• Material provided:
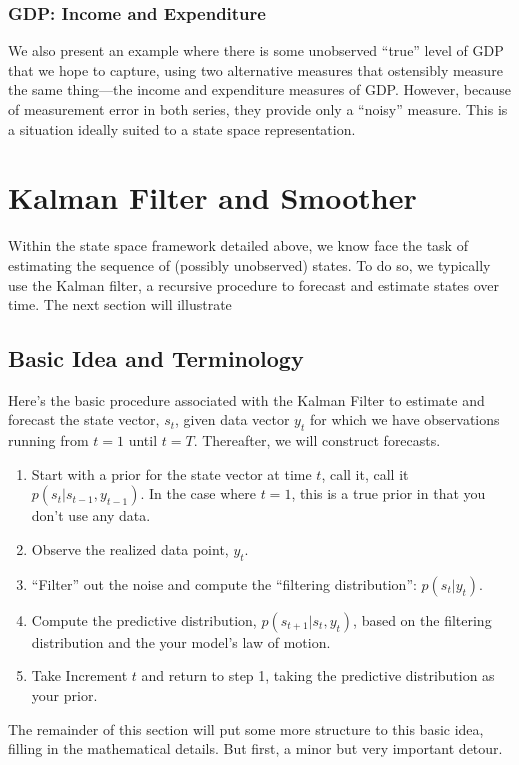 \documentclass[a4paper,12pt]{article}
\begin{document}
\subsubsection{GDP: Income and Expenditure}
We also present an example where there is some unobserved ``true'' level of GDP that we hope to capture, using two alternative measures that ostensibly measure the same thing---the income and expenditure measures of GDP. However, because of measurement error in both series, they provide only a ``noisy'' measure. This is a situation ideally suited to a state space representation.


\newpage
\section{Kalman Filter and Smoother}

Within the state space framework detailed above, we know face the task of estimating the sequence of (possibly unobserved) states. To do so, we typically use the Kalman filter, a recursive procedure to forecast and estimate states over time. The next section will illustrate 

\subsection{Basic Idea and Terminology}

Here's the basic procedure associated with the Kalman
Filter to estimate and forecast the state vector, $s_t$, given data vector $y_t$ for which we have observations running from $t=1$ until $t=T$. Thereafter, we will construct forecasts.
\begin{enumerate}
\item Start with a prior for the state vector at time $t$, call it, call it $p(s_t | s_{t-1}, y_{t-1})$. In the case where $t=1$, this is a true prior in that you don't use any data. 
\item Observe the realized data point, $y_t$. 
\item ``Filter'' out the noise and compute the ``filtering distribution'': $p(s_t | y_t)$.
\item Compute the predictive distribution, $p(s_{t+1} | s_t, y_t)$, based on the filtering distribution and the your model's law of motion. 
\item Take Increment $t$ and return to step 1, taking
the predictive distribution as your prior.
\end{enumerate} The remainder of this section will put some more structure to this basic idea, filling in the mathematical details. But first, a minor but very important detour.
\end{document}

• What you are asked to do: Whenever a line in the data holds "state", copy that line.

• Solved problem:
We also present an example where there is some unobserved ``true'' level of GDP that we hope to capture, using two alternative measures that ostensibly measure the same thing---the income and expenditure measures of GDP. However, because of measurement error in both series, they provide only a ``noisy'' measure. This is a situation ideally suited to a state space representation.
Within the state space framework detailed above, we know face the task of estimating the sequence of (possibly unobserved) states. To do so, we typically use the Kalman filter, a recursive procedure to forecast and estimate states over time. The next section will illustrate 
Filter to estimate and forecast the state vector, $s_t$, given data vector $y_t$ for which we have observations running from $t=1$ until $t=T$. Thereafter, we will construct forecasts.
\item Start with a prior for the state vector at time $t$, call it, call it $p(s_t | s_{t-1}, y_{t-1})$. In the case where $t=1$, this is a true prior in that you don't use any data. 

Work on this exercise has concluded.